The problem — Scan the material below and copy every line holding the word "repository".

☆ ☆ ☆ ☆ ☆

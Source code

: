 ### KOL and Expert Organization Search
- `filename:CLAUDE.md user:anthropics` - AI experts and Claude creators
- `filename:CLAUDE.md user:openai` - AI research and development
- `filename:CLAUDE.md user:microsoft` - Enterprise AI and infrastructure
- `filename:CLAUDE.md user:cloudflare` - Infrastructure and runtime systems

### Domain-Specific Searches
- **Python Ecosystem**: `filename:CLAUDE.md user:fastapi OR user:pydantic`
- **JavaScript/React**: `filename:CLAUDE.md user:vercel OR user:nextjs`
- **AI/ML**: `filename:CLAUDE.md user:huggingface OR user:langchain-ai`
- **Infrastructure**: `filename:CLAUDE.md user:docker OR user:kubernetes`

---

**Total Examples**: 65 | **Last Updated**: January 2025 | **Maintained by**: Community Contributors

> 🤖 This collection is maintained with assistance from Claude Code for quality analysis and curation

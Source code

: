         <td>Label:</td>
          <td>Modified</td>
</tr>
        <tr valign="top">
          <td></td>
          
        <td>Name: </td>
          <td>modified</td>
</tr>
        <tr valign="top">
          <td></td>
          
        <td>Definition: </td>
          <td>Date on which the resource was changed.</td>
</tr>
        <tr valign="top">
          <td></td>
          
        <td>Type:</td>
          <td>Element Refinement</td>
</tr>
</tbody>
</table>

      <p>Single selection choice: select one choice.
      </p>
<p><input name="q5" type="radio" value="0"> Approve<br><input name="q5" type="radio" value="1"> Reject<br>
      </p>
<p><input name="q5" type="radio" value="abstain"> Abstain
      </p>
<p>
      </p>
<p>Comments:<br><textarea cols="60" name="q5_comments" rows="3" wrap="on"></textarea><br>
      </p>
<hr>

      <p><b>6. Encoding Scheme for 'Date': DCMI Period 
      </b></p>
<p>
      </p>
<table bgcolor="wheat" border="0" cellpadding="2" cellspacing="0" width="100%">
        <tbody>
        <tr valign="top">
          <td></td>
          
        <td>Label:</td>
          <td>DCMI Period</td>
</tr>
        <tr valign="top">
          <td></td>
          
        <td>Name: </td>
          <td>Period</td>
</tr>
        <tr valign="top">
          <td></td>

☆ ☆ ☆ ☆ ☆

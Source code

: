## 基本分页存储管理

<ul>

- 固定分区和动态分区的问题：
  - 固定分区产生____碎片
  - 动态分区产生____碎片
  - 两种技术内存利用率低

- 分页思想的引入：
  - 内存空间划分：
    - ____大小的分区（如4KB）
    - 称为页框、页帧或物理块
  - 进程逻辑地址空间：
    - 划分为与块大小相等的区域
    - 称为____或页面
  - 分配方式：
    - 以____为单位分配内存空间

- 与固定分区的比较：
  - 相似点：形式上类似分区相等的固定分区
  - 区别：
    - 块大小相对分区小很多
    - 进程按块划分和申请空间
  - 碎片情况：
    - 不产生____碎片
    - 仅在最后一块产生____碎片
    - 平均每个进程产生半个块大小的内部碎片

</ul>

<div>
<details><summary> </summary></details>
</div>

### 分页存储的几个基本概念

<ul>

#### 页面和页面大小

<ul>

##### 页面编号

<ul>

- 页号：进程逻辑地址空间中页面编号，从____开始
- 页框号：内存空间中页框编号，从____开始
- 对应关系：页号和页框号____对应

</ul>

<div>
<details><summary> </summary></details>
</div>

☆ ☆ ☆ ☆ ☆

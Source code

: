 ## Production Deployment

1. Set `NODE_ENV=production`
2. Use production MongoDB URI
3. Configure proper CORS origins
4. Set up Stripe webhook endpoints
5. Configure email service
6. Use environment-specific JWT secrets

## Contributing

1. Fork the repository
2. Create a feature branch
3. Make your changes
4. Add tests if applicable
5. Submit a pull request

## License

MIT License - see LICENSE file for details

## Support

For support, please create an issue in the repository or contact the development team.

☆ ☆ ☆ ☆ ☆

Output of the exercise —
1. Fork the repository
For support, please create an issue in the repository or contact the development team.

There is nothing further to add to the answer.